*Brief*.
Identify each line in the records below that contains the word "where", and copy it.

*Available records*.
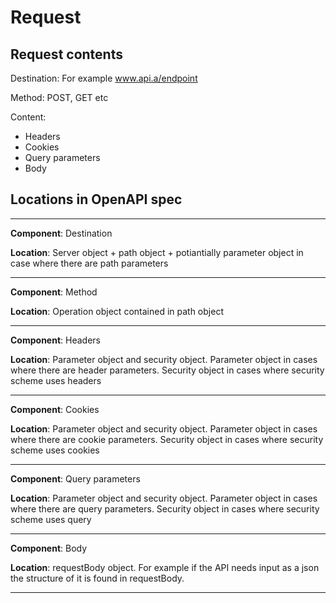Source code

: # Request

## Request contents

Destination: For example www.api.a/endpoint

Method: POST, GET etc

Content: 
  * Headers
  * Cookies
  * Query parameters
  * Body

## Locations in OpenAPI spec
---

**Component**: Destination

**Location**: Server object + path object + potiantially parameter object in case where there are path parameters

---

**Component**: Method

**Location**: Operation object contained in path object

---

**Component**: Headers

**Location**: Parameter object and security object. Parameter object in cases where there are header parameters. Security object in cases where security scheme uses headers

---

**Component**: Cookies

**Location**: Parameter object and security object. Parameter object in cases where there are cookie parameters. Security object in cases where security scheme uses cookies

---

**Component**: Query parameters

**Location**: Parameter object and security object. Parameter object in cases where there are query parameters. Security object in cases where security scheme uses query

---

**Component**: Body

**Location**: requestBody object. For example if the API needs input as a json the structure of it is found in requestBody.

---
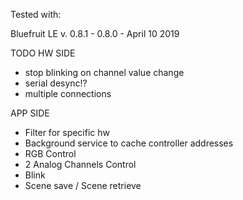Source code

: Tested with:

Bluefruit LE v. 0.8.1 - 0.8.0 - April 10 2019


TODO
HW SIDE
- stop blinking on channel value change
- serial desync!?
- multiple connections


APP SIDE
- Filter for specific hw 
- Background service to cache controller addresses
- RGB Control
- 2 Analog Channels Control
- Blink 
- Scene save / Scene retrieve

...

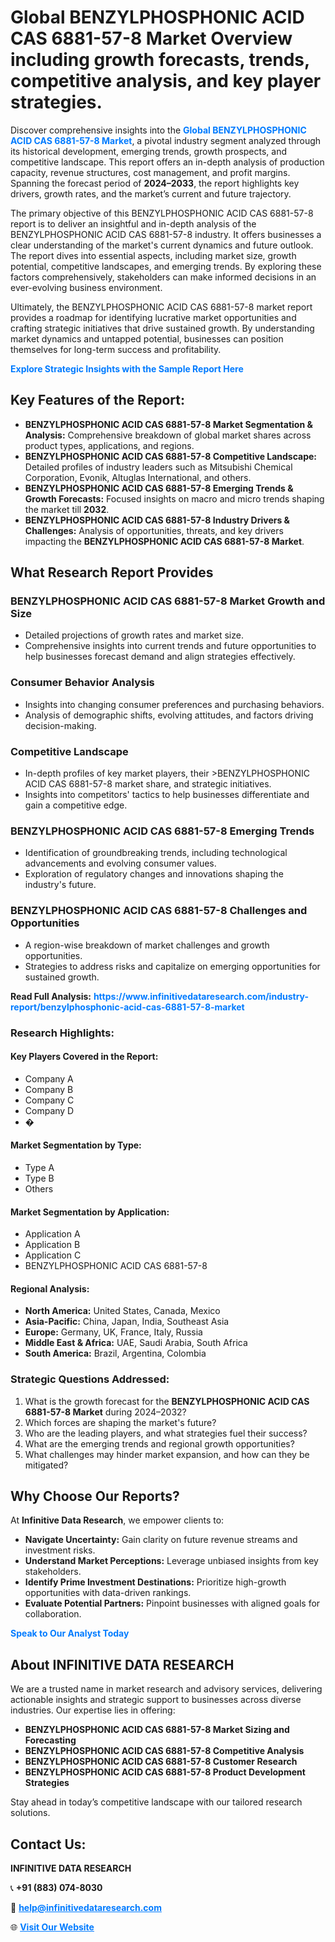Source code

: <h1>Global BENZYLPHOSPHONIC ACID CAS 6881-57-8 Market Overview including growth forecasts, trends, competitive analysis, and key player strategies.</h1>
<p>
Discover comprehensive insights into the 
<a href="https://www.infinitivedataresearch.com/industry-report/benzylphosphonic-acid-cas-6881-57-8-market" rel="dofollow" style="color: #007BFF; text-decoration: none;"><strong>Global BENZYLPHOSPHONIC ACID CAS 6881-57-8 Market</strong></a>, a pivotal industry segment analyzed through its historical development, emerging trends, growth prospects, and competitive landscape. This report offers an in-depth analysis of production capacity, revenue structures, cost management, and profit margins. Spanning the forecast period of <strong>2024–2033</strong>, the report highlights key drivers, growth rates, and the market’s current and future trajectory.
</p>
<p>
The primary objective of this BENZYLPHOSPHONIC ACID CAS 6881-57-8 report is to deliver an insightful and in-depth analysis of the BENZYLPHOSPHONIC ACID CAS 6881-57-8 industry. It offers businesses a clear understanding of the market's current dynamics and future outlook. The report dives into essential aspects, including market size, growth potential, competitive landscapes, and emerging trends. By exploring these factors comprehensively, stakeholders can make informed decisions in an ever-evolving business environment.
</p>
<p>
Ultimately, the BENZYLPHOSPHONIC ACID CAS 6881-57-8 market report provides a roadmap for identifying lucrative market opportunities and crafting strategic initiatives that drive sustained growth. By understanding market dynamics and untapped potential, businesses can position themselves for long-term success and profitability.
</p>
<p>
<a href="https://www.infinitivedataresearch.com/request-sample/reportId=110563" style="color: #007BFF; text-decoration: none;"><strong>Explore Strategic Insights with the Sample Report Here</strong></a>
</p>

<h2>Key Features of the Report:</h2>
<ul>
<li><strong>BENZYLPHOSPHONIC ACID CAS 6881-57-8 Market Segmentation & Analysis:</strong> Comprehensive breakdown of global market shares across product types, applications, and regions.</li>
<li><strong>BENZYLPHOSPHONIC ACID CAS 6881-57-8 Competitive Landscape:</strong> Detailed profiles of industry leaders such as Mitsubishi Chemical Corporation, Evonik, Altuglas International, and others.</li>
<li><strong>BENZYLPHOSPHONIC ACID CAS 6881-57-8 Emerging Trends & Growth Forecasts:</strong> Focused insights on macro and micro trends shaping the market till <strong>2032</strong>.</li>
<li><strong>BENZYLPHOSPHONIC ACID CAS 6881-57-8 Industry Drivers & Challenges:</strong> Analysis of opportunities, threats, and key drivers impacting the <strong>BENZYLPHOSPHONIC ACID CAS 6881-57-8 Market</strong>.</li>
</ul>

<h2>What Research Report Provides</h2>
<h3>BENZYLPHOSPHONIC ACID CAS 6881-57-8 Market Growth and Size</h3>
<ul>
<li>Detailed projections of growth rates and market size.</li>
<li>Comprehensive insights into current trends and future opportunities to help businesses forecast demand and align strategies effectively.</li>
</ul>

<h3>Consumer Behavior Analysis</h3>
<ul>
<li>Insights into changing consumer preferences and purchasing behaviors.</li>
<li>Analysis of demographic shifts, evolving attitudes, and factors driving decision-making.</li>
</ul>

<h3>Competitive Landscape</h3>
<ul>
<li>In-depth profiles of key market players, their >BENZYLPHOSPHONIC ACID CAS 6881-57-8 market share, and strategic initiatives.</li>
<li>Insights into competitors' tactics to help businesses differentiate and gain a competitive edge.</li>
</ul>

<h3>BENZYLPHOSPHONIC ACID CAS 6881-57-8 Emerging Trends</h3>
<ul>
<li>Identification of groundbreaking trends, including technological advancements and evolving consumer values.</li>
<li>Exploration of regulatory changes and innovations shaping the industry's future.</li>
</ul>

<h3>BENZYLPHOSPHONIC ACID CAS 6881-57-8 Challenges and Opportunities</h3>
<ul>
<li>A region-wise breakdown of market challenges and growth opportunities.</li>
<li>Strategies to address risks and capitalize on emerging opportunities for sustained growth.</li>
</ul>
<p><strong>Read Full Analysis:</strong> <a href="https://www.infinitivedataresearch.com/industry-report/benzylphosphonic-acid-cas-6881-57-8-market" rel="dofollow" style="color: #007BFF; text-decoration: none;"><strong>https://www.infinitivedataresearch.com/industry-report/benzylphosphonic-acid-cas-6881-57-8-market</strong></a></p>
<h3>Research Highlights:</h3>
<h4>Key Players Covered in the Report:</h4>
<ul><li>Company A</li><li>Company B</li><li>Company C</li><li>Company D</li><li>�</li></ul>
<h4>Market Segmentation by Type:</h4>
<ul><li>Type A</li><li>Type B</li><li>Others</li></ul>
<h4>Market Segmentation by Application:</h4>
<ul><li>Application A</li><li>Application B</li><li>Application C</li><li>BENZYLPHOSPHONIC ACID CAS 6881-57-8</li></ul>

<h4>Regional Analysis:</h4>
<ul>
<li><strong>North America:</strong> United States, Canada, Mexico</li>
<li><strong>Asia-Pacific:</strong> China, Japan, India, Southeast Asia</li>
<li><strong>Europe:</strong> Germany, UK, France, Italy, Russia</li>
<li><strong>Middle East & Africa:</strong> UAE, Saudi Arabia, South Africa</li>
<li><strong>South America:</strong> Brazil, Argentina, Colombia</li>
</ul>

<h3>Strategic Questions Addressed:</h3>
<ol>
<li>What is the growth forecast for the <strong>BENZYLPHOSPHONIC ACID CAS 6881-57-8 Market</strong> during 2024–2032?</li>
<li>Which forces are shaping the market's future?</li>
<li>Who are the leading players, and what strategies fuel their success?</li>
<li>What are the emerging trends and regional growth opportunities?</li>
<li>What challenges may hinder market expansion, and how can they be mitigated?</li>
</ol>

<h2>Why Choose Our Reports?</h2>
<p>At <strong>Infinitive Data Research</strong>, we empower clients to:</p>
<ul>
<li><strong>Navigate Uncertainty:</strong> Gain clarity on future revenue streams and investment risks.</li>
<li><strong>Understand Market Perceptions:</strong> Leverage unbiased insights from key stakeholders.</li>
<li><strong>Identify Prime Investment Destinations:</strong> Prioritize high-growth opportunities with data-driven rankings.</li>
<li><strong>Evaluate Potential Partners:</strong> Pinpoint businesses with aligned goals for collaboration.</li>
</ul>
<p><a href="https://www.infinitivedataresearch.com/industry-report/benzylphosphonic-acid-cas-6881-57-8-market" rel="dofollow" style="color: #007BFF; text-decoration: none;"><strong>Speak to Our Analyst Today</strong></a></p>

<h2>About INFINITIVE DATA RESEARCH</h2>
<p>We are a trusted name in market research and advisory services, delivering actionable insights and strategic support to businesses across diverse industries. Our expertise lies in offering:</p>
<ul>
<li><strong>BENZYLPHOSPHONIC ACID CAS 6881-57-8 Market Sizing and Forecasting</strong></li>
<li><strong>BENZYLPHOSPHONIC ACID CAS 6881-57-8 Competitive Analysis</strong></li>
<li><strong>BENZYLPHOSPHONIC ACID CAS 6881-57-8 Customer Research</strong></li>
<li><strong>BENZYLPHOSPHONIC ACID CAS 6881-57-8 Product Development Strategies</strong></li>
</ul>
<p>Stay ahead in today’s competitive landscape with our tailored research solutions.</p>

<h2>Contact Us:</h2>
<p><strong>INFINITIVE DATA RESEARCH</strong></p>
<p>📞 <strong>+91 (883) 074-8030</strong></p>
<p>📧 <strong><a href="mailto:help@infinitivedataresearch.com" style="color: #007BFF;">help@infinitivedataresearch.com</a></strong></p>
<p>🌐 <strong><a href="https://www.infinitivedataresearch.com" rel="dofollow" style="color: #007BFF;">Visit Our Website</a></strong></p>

*Exercise output*.
**Location**: Server object + path object + potiantially parameter object in case where there are path parameters
**Location**: Parameter object and security object. Parameter object in cases where there are header parameters. Security object in cases where security scheme uses headers
**Location**: Parameter object and security object. Parameter object in cases where there are cookie parameters. Security object in cases where security scheme uses cookies
**Location**: Parameter object and security object. Parameter object in cases where there are query parameters. Security object in cases where security scheme uses query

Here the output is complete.